▶ [Task instructions]
In the listing that follows, give every line again exactly and omit the pictures.

▶ [Data to use]
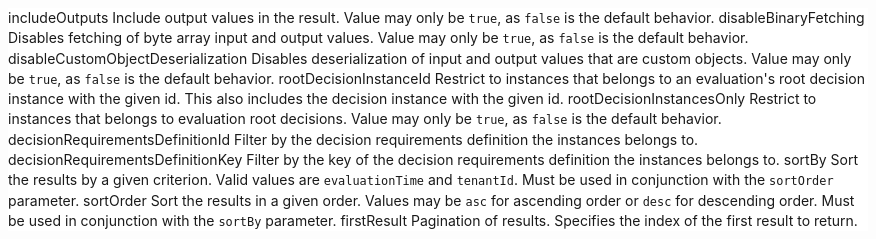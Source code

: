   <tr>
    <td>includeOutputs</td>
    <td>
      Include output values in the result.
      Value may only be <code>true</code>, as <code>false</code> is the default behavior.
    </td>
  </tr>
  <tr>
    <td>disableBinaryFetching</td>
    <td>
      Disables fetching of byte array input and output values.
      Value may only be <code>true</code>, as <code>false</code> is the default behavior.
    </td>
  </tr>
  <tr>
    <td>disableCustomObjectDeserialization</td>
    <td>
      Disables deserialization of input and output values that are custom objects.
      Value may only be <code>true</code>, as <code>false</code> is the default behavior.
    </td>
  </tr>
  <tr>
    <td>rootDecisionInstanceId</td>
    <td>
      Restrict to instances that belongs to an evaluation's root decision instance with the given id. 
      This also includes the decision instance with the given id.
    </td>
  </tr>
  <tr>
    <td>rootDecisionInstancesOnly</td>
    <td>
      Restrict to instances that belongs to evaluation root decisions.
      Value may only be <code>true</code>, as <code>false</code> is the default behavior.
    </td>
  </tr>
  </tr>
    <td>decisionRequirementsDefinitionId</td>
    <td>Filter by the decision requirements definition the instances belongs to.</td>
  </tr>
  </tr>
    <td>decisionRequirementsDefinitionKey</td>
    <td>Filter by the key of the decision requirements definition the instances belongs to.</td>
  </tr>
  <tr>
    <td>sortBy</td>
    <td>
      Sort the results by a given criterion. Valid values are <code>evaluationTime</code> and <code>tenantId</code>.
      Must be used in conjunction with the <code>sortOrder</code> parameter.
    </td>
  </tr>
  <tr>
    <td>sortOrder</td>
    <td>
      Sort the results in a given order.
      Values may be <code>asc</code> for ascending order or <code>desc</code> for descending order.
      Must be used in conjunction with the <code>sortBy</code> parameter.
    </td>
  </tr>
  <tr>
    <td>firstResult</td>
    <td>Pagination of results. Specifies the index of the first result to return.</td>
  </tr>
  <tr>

▶ [Response area]
Source code

:   <tr>
    <td>includeOutputs</td>
    <td>
      Include output values in the result.
      Value may only be <code>true</code>, as <code>false</code> is the default behavior.
    </td>
  </tr>
  <tr>
    <td>disableBinaryFetching</td>
    <td>
      Disables fetching of byte array input and output values.
      Value may only be <code>true</code>, as <code>false</code> is the default behavior.
    </td>
  </tr>
  <tr>
    <td>disableCustomObjectDeserialization</td>
    <td>
      Disables deserialization of input and output values that are custom objects.
      Value may only be <code>true</code>, as <code>false</code> is the default behavior.
    </td>
  </tr>
  <tr>
    <td>rootDecisionInstanceId</td>
    <td>
      Restrict to instances that belongs to an evaluation's root decision instance with the given id. 
      This also includes the decision instance with the given id.
    </td>
  </tr>
  <tr>
    <td>rootDecisionInstancesOnly</td>
    <td>
      Restrict to instances that belongs to evaluation root decisions.
      Value may only be <code>true</code>, as <code>false</code> is the default behavior.
    </td>
  </tr>
  </tr>
    <td>decisionRequirementsDefinitionId</td>
    <td>Filter by the decision requirements definition the instances belongs to.</td>
  </tr>
  </tr>
    <td>decisionRequirementsDefinitionKey</td>
    <td>Filter by the key of the decision requirements definition the instances belongs to.</td>
  </tr>
  <tr>
    <td>sortBy</td>
    <td>
      Sort the results by a given criterion. Valid values are <code>evaluationTime</code> and <code>tenantId</code>.
      Must be used in conjunction with the <code>sortOrder</code> parameter.
    </td>
  </tr>
  <tr>
    <td>sortOrder</td>
    <td>
      Sort the results in a given order.
      Values may be <code>asc</code> for ascending order or <code>desc</code> for descending order.
      Must be used in conjunction with the <code>sortBy</code> parameter.
    </td>
  </tr>
  <tr>
    <td>firstResult</td>
    <td>Pagination of results. Specifies the index of the first result to return.</td>
  </tr>
  <tr>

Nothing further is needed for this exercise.